TASK GOAL: Output only the lines of the entries that follow, starting at the one with "Challenger Middle School, 170th" and running down to the one with "34.155277/N 118.56824/W", both included and unchanged.

Rendered images with source text:
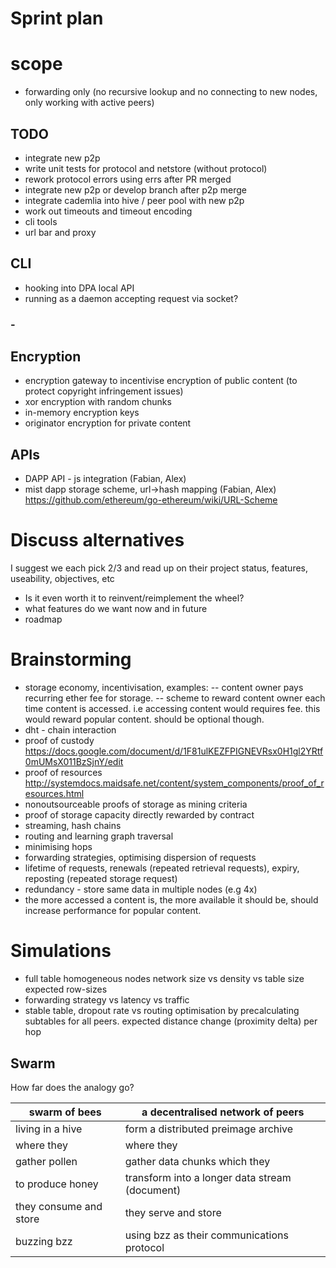 # Sprint plan

# scope
- forwarding only (no recursive lookup and no connecting to new nodes, only working with active peers)

## TODO

- integrate new p2p
- write unit tests for protocol and netstore (without protocol)
- rework protocol errors using errs after PR merged
- integrate new p2p or develop branch after p2p merge
- integrate cademlia into hive / peer pool with new p2p
- work out timeouts and timeout encoding
- cli tools
- url bar and proxy

## CLI 
- hooking into DPA local API
- running as a daemon accepting request via socket?

### - 
## Encryption
- encryption gateway to incentivise encryption of public content (to protect copyright infringement issues)
- xor encryption with random chunks
- in-memory encryption keys
- originator encryption for private content 


## APIs
- DAPP API - js integration (Fabian, Alex)
- mist dapp storage scheme, url->hash mapping (Fabian, Alex) https://github.com/ethereum/go-ethereum/wiki/URL-Scheme

# Discuss alternatives 

I suggest we each pick 2/3 and read up on their project status, features, useability, objectives, etc 
- Is it even worth it to reinvent/reimplement the wheel?
- what features do we want now and in future
- roadmap 

# Brainstorming

- storage economy, incentivisation, examples:
-- content owner pays recurring ether fee for storage.
-- scheme to reward content owner each time content is accessed. i.e accessing content would requires fee. this would reward popular content. should be optional though.
- dht  - chain interaction
- proof of custody https://docs.google.com/document/d/1F81ulKEZFPIGNEVRsx0H1gl2YRtf0mUMsX011BzSjnY/edit
- proof of resources http://systemdocs.maidsafe.net/content/system_components/proof_of_resources.html
- nonoutsourceable proofs of storage as mining criteria 
- proof of storage capacity directly rewarded by contract
- streaming, hash chains 
- routing and learning graph traversal
- minimising hops
- forwarding strategies, optimising dispersion of requests 
- lifetime of requests, renewals (repeated retrieval requests), expiry, reposting (repeated storage request)
- redundancy - store same data in multiple nodes (e.g 4x)
- the more accessed a content is, the more available it should be, should increase performance for popular content.

# Simulations

- full table homogeneous nodes network size vs density vs table size expected row-sizes 
- forwarding strategy vs latency vs traffic
- stable table, dropout rate vs routing optimisation by precalculating subtables for all peers. expected distance change (proximity delta) per hop


## Swarm

How far does the analogy go?
    
swarm of bees | a decentralised network of peers
-------|------------
living in a hive | form a distributed preimage archive
where they | where they
gather pollen | gather data chunks which they 
to produce honey | transform into a longer data stream (document)
they consume and store |  they serve and store  
buzzing bzz | using bzz as their communications protocol


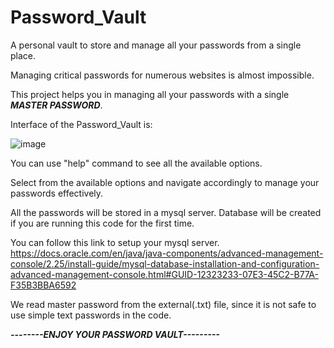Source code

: # Password_Vault

A personal vault to store and manage all your passwords from a single place.

Managing critical passwords for numerous websites is almost impossible. 

This project helps you in managing all your passwords with a single ***MASTER PASSWORD***.

Interface of the Password_Vault is:

![image](https://user-images.githubusercontent.com/92370004/194889533-b09efe23-84f5-407f-8df1-bd980832ee80.png)

You can use "help" command to see all the available options.

Select from the available options and navigate accordingly to manage your passwords effectively.

All the passwords will be stored in a mysql server. Database will be created if you are running this code for the first time.

You can follow this link to setup your mysql server.
https://docs.oracle.com/en/java/java-components/advanced-management-console/2.25/install-guide/mysql-database-installation-and-configuration-advanced-management-console.html#GUID-12323233-07E3-45C2-B77A-F35B3BBA6592

We read master password from the external(.txt) file, since it is not safe to use simple text passwords in the code.

***--------ENJOY YOUR PASSWORD VAULT---------***
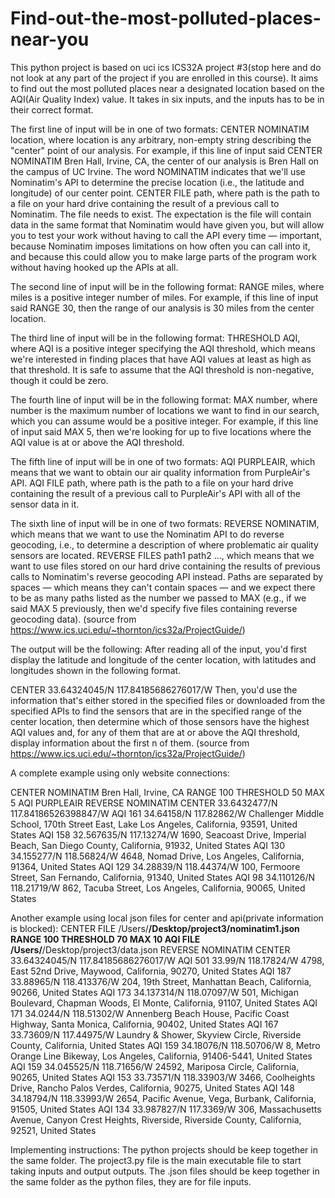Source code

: # Find-out-the-most-polluted-places-near-you
This python project is based on uci ics ICS32A project #3(stop here and do not look at any part of the project if you are enrolled in this course). 
It aims to find out the most polluted places near a designated location based on the AQI(Air Quality Index) value.
It takes in six inputs, and the inputs has to be in their correct format. 

The first line of input will be in one of two formats:
CENTER NOMINATIM location, where location is any arbitrary, non-empty string describing the "center" point of our analysis. For example, if this line of input said
CENTER NOMINATIM Bren Hall, Irvine, CA, the center of our analysis is Bren Hall on the campus of UC Irvine. The word NOMINATIM indicates that we'll use Nominatim's
API to determine the precise location (i.e., the latitude and longitude) of our center point.
CENTER FILE path, where path is the path to a file on your hard drive containing the result of a previous call to Nominatim. The file needs to exist. The
expectation is the file will contain data in the same format that Nominatim would have given you, but will allow you to test your work without having to call the
API every time — important, because Nominatim imposes limitations on how often you can call into it, and because this could allow you to make large parts of the
program work without having hooked up the APIs at all.


The second line of input will be in the following format:
RANGE miles, where miles is a positive integer number of miles. For example, if this line of input said RANGE 30, then the range of our analysis is 30 miles from
the center location.


The third line of input will be in the following format:
THRESHOLD AQI, where AQI is a positive integer specifying the AQI threshold, which means we're interested in finding places that have AQI values at least as high as
that threshold. It is safe to assume that the AQI threshold is non-negative, though it could be zero.


The fourth line of input will be in the following format:
MAX number, where number is the maximum number of locations we want to find in our search, which you can assume would be a positive integer. For example, if this
line of input said MAX 5, then we're looking for up to five locations where the AQI value is at or above the AQI threshold.


The fifth line of input will be in one of two formats:
AQI PURPLEAIR, which means that we want to obtain our air quality information from PurpleAir's API.
AQI FILE path, where path is the path to a file on your hard drive containing the result of a previous call to PurpleAir's API with all of the sensor data in it.


The sixth line of input will be in one of two formats:
REVERSE NOMINATIM, which means that we want to use the Nominatim API to do reverse geocoding, i.e., to determine a description of where problematic air quality
sensors are located.
REVERSE FILES path1 path2 ..., which means that we want to use files stored on our hard drive containing the results of previous calls to Nominatim's reverse
geocoding API instead. Paths are separated by spaces — which means they can't contain spaces — and we expect there to be as many paths listed as the number we
passed to MAX (e.g., if we said MAX 5 previously, then we'd specify five files containing reverse geocoding data).
(source from https://www.ics.uci.edu/~thornton/ics32a/ProjectGuide/)

The output will be the following:
After reading all of the input, you'd first display the latitude and longitude of the center location, with latitudes and longitudes shown in the following format.

CENTER 33.64324045/N 117.84185686276017/W
Then, you'd use the information that's either stored in the specified files or downloaded from the specified APIs to find the sensors that are in the specified
range of the center location, then determine which of those sensors have the highest AQI values and, for any of them that are at or above the AQI threshold, display
information about the first n of them.
(source from https://www.ics.uci.edu/~thornton/ics32a/ProjectGuide/)


A complete example using only website connections:

CENTER NOMINATIM Bren Hall, Irvine, CA
RANGE 100
THRESHOLD 50
MAX 5
AQI PURPLEAIR
REVERSE NOMINATIM
CENTER 33.6432477/N 117.84186526398847/W
AQI 161
34.64158/N 117.82862/W
Challenger Middle School, 170th Street East, Lake Los Angeles, California, 93591, United States
AQI 158
32.567635/N 117.13274/W
1690, Seacoast Drive, Imperial Beach, San Diego County, California, 91932, United States
AQI 130
34.155277/N 118.56824/W
4648, Nomad Drive, Los Angeles, California, 91364, United States
AQI 129
34.28839/N 118.44374/W
100, Fermoore Street, San Fernando, California, 91340, United States
AQI 98
34.110126/N 118.21719/W
862, Tacuba Street, Los Angeles, California, 90065, United States

Another example using local json files for center and api(private information is blocked):
CENTER FILE /Users/******/Desktop/project3/nominatim1.json
RANGE 100
THRESHOLD 70
MAX 10
AQI FILE /Users/******/Desktop/project3/data.json
REVERSE NOMINATIM
CENTER 33.64324045/N 117.84185686276017/W
AQI 501
33.99/N 118.17824/W
4798, East 52nd Drive, Maywood, California, 90270, United States
AQI 187
33.88965/N 118.413376/W
204, 19th Street, Manhattan Beach, California, 90266, United States
AQI 173
34.137314/N 118.07097/W
501, Michigan Boulevard, Chapman Woods, El Monte, California, 91107, United States
AQI 171
34.0244/N 118.51302/W
Annenberg Beach House, Pacific Coast Highway, Santa Monica, California, 90402, United States
AQI 167
33.73609/N 117.44975/W
Laundry & Shower, Skyview Circle, Riverside County, California, United States
AQI 159
34.18076/N 118.50706/W
8, Metro Orange Line Bikeway, Los Angeles, California, 91406-5441, United States
AQI 159
34.045525/N 118.71656/W
24592, Mariposa Circle, California, 90265, United States
AQI 153
33.73571/N 118.33903/W
3466, Coolheights Drive, Rancho Palos Verdes, California, 90275, United States
AQI 148
34.18794/N 118.33993/W
2654, Pacific Avenue, Vega, Burbank, California, 91505, United States
AQI 134
33.987827/N 117.3369/W
306, Massachusetts Avenue, Canyon Crest Heights, Riverside, Riverside County, California, 92521, United States



Implementing instructions:
The python projects should be keep together in the same folder.
The project3.py file is the main executable file to start taking inputs and output outputs. 
The .json files should be keep together in the same folder as the python files, they are for file inputs.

ANSWER:
Challenger Middle School, 170th Street East, Lake Los Angeles, California, 93591, United States
AQI 158
32.567635/N 117.13274/W
1690, Seacoast Drive, Imperial Beach, San Diego County, California, 91932, United States
AQI 130
34.155277/N 118.56824/W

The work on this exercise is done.